Crise du Golfe : invité à Riyad, l’émir du Qatar devant un choix cornélien
L'émir du Qatar a été invité par le roi d'Arabie saoudite à un sommet annuel du Golfe prévu dimanche à Riyad, en dépit d'une profonde crise diplomatique opposant les deux voisins depuis juin 2017.
Après avoir lâché du lest sur le dossier yéménite, où des concessions saoudiennes ont permis aux belligérants de se retrouver en Suède pour entamer des pourparlers de paix, Ryad tend la main à Doha.
Alors qu’une grave crise diplomatique oppose les deux voisins depuis juin 2017 et que l’émirat gazier fait l’objet d’un embargo économique et diplomatique imposé par les Saoudiens et leurs alliés régionaux, l'émir du Qatar, Tamim ben Hamad Al Thani, a été invité par l’Arabie saoudite à un sommet annuel du Golfe prévu le 9 décembre à Riyad.
L'émir a reçu, mercredi 5 décembre, selon l’agence nationale qatari QNA, «une invitation de la part du roi d'Arabie saoudite», le roi Salmane, pour le sommet du Conseil de coopération du Golfe (CCG) – qui regroupe depuis 1981 les six pétromonarchies arabes de la région : Arabie saoudite, Qatar, Bahreïn, Émirats arabes unis, Oman et Koweït –. Ce dernier joue le rôle de médiateur pour tenter de résoudre la crise.
Pour l’instant, aucune information n’a filtré sur la décision de l'émir, actuellement en visite officielle en Malaisie, ni sur le niveau protocolaire de la délégation qui se rendrait en Arabie saoudite. Les autres nations seront représentées au plus haut niveau, selon plusieurs médias locaux. Lors du sommet du CCG de 2017 organisé au Koweït, l'émir du Qatar avait assisté à la rencontre mais pas le roi Salmane, qui y avait dépêché son ministre des Affaires étrangères.
Un ministre pour représenter le Qatar ?
Lundi, loin de chercher à apaiser les tensions dans le Golfe, Doha a annoncé qu'il quitterait le mois prochain l'Organisation des pays exportateurs de pétrole (Opep), non sans dénoncer la mainmise de l'Arabie saoudite sur les décisions de l'organisation.
«De mon point de vue, les Qataris ne souhaitent pas que leur émir bien-aimé aille à ce sommet, ils le supplieront de ne pas se rendre en Arabie saoudite pour la bonne et simple raison que nous vivons toujours sous embargo terrestre, maritime et aérien», explique à France 24 Ali al-Hil, un universitaire basé à Doha. Selon lui, le Qatar pourrait envoyer un ministre pour représenter l’émirat à Riyad.

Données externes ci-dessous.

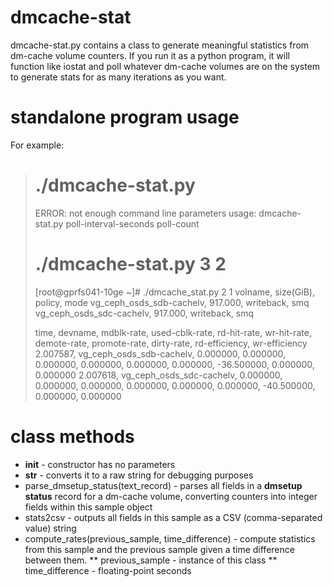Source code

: # dmcache-stat

dmcache-stat.py contains a class to generate meaningful statistics from dm-cache volume counters.  If you run it as a python program, it will function like iostat and poll whatever dm-cache volumes are on the system to generate stats for as many iterations as you want.  

# standalone program usage

For example:

> # ./dmcache-stat.py
> ERROR: not enough command line parameters
> usage: dmcache-stat.py poll-interval-seconds poll-count
> 
> # ./dmcache-stat.py 3 2
> 
> [root@gprfs041-10ge ~]# ./dmcache_stat.py 2 1
> volname, size(GiB), policy, mode
> vg_ceph_osds_sdb-cachelv,   917.000, writeback, smq
> vg_ceph_osds_sdc-cachelv,   917.000, writeback, smq
> 
> time, devname, mdblk-rate, used-cblk-rate, rd-hit-rate, wr-hit-rate, demote-rate, promote-rate, dirty-rate, rd-efficiency, wr-efficiency
> 2.007587, vg_ceph_osds_sdb-cachelv, 0.000000, 0.000000, 0.000000, 0.000000, 0.000000, 0.000000, -36.500000, 0.000000, 0.000000
> 2.007618, vg_ceph_osds_sdc-cachelv, 0.000000, 0.000000, 0.000000, 0.000000, 0.000000, 0.000000, -40.500000, 0.000000, 0.000000

# class methods

* __init__ - constructor has no parameters
* __str__  - converts it to a raw string for debugging purposes
* parse_dmsetup_status(text_record) - parses all fields in a **dmsetup status** record for a dm-cache
volume, converting counters into integer fields within this sample object
* stats2csv - outputs all fields in this sample as a CSV (comma-separated
  value) string
* compute_rates(previous_sample, time_difference) - compute statistics from
  this sample and the previous sample given a time difference between them.
** previous_sample - instance of this class
** time_difference - floating-point seconds


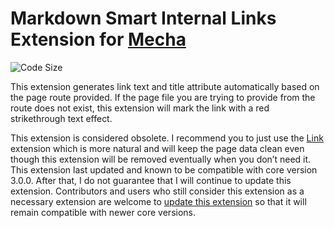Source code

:Markdown Smart Internal Links Extension for [Mecha](https://github.com/mecha-cms/mecha)
=======================================================================================

![Code Size](https://img.shields.io/github/languages/code-size/mecha-cms/x.markdown.link?color=%23444&style=for-the-badge)

This extension generates link text and title attribute automatically based on the page route provided. If the page file you are trying to provide from the route does not exist, this extension will mark the link with a red strikethrough text effect.

This extension is considered obsolete. I recommend you to just use the [Link](https://github.com/mecha-cms/x.link) extension which is more natural and will keep the page data clean even though this extension will be removed eventually when you don’t need it. This extension last updated and known to be compatible with core version 3.0.0. After that, I do not guarantee that I will continue to update this extension. Contributors and users who still consider this extension as a necessary extension are welcome to [update this extension](https://github.com/mecha-cms/x.markdown.link) so that it will remain compatible with newer core versions.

L'Arabie saoudite, les Émirats arabes unis, Bahreïn et l'Égypte accusent le Qatar d’entretenir des liens avec des groupes terroristes et des mouvements islamistes, dont les Frères musulmans. Ils lui reprochent aussi de s’être rapproché de l'Iran, rival régional de la monarchie saoudienne. De son côté, Doha a toujours nié ces accusations et dénoncé les ingérences et les atteintes à la souveraineté de l’émirat dans le but de mettre au pas sa diplomatie.

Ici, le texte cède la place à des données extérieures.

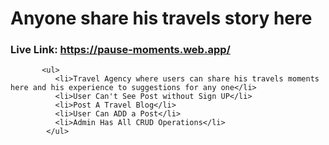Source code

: # Anyone share his travels story here

### Live Link: https://pause-moments.web.app/

           <ul>
              <li>Travel Agency where users can share his travels moments here and his experience to suggestions for any one</li>
              <li>User Can't See Post without Sign UP</li>
              <li>Post A Travel Blog</li>
              <li>User Can ADD a Post</li>
              <li>Admin Has All CRUD Operations</li>
            </ul>
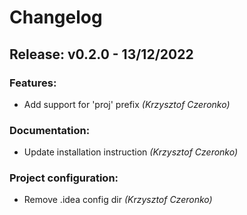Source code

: # Changelog
## Release: v0.2.0 - 13/12/2022
### Features:
* Add support for 'proj' prefix *(Krzysztof Czeronko)*
### Documentation:
* Update installation instruction *(Krzysztof Czeronko)*
### Project configuration:
* Remove .idea config dir *(Krzysztof Czeronko)*
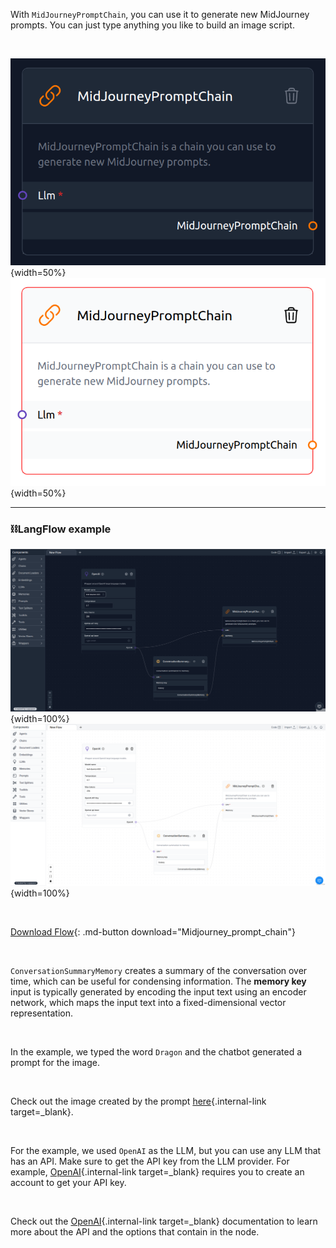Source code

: With `MidJourneyPromptChain`, you can use it to generate new MidJourney prompts. You can just type anything you like to build an image script.

<br>

![Description](img/single_node/mid_jour_chain2.png#only-dark){width=50%}
![Description](img/single_node/mid_jour_chain.png#only-light){width=50%}

---

### ⛓️LangFlow example

![Description](img/MidJourney-prompt-chain2.png#only-dark){width=100%}
![Description](img/MidJourney-prompt-chain.png#only-light){width=100%}

<br>

[Download Flow](data/Midjourney_prompt_chain.json){: .md-button download="Midjourney_prompt_chain"}

<br>

`ConversationSummaryMemory` creates a summary of the conversation over time, which can be useful for condensing information. The **memory key** input is typically generated by encoding the input text using an encoder network, which maps the input text into a fixed-dimensional vector representation.

<br>

In the example, we typed the word `Dragon` and the chatbot generated a prompt for the image.

<br>

Check out the image created by the prompt [here](https://www.bing.com/images/create/imagine-a-mysterious-forest2c-the-trees-are-tall-an/6440616907a941798a21294c224f089c?id=qCNeV4ysTxKW8xKfqsx4zg%3d%3d&view=detailv2&idpp=genimg&FORM=GCRIDP&mode=overlay){.internal-link target=\_blank}.

<br>

For the example, we used `OpenAI` as the LLM, but you can use any LLM that has an API. Make sure to get the API key from the LLM provider. For example, [OpenAI](https://platform.openai.com/){.internal-link target=\_blank} requires you to create an account to get your API key.

<br>

Check out the [OpenAI](https://platform.openai.com/docs/introduction/overview){.internal-link target=\_blank} documentation to learn more about the API and the options that contain in the node.
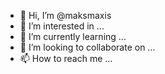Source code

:- 👋 Hi, I’m @maksmaxis
- 👀 I’m interested in ...
- 🌱 I’m currently learning ...
- 💞️ I’m looking to collaborate on ...
- 📫 How to reach me ...

<!---
maksmaxis/maksmaxis is a ✨ special ✨ repository because its `README.md` (this file) appears on your GitHub profile.
You can click the Preview link to take a look at your changes.
--->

Après avoir soutenu dans un premier temps l’offensive diplomatique contre le Qatar, au nom de la «lutte contre le financement de l'extrémisme», le président américain Donald Trump demande aux pays de la région de mettre un terme à leur dispute afin de présenter un front uni face à l’Iran. Il a même reçu l’émir du Qatar dans le bureau ovale en avril 2018.
«Les Saoudiens ont fait ce geste car nul n’ignore que le prince héritier saoudien, Mohammad ben Salmane, cherche la protection des Américains afin qu’ils couvrent ses agissements, qu’il s’agisse de l’assassinat du journaliste Jamal Khashoggi, en passant par la guerre au Yémen, jusqu’à la campagne de répression en cours dans son pays», décrypte Ali al-Hil.
Toujours est-il qu’en invitant l’émir du Qatar à Riyad, l’Arabie saoudite, qui a demandé et obtenu que le sommet du 9 décembre soit organisé sur son sol – alors qu’il devait initialement avoir lieu à Oman –, répond aux attentes de Washington. Une initiative qui lui permet de placer Tamim ben Hamad Al Thani devant un choix cornélien : soit il se montre conciliant en acceptant l’invitation, soit il repousse la main tendue par son puissant voisin, et apparaîtra comme un obstacle à la résolution de la dispute.